## THE TASK
From the material below, return every line that includes "response".

## RECORDS SHOWN
......

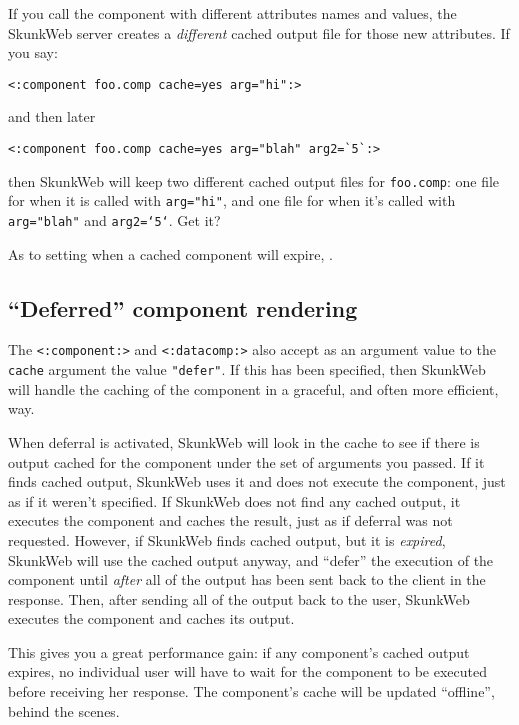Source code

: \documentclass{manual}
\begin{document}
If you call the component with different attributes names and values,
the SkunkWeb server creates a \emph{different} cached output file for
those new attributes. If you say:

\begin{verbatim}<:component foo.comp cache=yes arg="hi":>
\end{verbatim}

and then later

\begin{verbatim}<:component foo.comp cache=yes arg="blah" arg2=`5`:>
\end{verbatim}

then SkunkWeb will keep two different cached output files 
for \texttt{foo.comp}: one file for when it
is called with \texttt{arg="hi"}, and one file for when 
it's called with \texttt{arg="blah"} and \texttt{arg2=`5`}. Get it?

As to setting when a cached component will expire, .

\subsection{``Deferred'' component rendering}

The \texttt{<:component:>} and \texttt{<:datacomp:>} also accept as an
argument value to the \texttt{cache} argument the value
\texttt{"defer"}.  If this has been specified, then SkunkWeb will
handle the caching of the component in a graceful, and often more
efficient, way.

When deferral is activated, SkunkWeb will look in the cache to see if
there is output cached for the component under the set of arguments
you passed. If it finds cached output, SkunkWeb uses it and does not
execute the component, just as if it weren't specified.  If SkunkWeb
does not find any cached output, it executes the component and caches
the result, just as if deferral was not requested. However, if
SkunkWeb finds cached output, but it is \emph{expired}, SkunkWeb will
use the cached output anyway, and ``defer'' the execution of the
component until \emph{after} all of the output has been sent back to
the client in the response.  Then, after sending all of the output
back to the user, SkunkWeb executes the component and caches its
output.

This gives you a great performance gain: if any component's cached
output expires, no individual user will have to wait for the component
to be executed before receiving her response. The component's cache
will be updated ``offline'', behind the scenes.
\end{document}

......

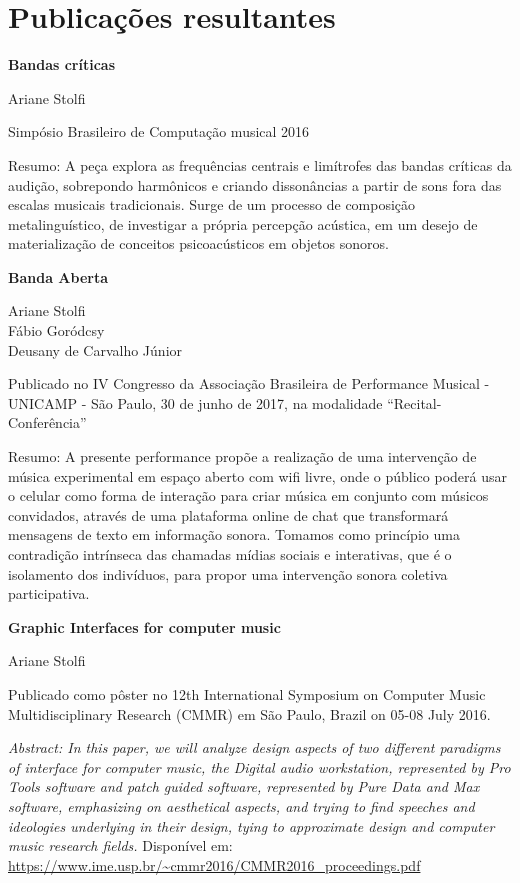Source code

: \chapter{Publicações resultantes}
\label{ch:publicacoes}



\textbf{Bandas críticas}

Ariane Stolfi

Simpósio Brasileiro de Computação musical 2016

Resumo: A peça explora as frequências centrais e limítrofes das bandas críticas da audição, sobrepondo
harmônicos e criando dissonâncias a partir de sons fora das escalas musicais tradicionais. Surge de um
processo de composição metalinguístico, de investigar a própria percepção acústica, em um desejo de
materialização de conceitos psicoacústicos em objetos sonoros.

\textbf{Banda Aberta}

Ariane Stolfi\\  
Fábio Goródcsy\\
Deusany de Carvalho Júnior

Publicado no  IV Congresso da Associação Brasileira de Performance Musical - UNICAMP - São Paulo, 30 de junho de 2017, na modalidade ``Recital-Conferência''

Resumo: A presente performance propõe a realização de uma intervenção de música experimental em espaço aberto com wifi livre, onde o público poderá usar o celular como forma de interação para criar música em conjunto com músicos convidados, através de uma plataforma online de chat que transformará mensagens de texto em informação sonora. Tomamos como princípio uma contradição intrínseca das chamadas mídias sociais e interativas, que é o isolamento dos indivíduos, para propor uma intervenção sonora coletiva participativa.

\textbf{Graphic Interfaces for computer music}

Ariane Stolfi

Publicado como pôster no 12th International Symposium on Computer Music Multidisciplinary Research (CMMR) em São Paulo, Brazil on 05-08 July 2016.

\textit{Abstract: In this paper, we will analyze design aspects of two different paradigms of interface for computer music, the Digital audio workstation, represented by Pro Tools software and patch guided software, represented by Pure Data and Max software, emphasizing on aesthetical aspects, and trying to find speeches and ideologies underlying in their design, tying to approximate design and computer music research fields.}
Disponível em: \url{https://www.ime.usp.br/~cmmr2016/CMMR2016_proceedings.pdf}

......

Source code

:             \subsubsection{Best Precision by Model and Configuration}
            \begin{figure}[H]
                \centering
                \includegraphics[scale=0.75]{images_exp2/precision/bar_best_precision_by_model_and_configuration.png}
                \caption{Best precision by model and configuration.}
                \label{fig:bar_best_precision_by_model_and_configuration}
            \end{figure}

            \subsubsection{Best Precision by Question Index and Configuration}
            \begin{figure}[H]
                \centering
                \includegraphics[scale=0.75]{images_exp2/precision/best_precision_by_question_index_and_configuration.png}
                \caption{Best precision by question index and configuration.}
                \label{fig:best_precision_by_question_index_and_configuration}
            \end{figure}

......

## YOUR SOLUTION
the client in the response.  Then, after sending all of the output
to be executed before receiving her response. The component's cache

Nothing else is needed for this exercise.